▶ **Exercise**
In the data below, find every line with the string "FROM" and pull it out.

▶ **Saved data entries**
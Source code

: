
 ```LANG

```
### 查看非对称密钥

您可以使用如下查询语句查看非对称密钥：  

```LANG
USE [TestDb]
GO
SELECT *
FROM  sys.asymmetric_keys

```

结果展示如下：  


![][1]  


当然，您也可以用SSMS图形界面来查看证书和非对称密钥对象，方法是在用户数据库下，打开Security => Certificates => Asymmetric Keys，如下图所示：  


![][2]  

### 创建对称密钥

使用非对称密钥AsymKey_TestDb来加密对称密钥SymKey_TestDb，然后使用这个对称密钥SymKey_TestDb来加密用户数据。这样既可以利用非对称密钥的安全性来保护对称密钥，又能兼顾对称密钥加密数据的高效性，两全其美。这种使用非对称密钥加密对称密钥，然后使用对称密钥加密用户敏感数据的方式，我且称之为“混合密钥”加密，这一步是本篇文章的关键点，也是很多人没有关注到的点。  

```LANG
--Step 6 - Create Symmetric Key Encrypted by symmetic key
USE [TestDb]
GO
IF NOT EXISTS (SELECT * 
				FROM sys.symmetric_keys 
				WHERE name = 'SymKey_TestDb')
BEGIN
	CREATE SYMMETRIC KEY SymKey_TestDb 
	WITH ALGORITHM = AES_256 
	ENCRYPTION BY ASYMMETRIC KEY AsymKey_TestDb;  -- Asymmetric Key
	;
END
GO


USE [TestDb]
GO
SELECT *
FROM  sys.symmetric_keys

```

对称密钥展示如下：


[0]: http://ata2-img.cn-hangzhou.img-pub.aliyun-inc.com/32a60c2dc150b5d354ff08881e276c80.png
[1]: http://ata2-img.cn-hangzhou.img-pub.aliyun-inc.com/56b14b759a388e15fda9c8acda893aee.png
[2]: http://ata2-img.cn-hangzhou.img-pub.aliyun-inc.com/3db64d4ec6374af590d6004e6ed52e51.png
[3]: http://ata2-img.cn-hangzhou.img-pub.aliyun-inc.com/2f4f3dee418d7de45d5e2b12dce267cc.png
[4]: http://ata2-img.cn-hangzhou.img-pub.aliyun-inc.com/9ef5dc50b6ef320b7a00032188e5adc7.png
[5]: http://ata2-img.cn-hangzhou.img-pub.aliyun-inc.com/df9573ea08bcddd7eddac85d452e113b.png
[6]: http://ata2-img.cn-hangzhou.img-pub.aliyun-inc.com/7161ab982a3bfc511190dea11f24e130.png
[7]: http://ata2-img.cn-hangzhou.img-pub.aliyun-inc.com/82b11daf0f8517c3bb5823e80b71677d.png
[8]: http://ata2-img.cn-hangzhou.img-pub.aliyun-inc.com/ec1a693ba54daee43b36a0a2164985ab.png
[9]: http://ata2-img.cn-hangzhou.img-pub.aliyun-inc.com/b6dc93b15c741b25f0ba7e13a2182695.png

▶ **Answer below**
FROM  sys.asymmetric_keys
				FROM sys.symmetric_keys 
FROM  sys.symmetric_keys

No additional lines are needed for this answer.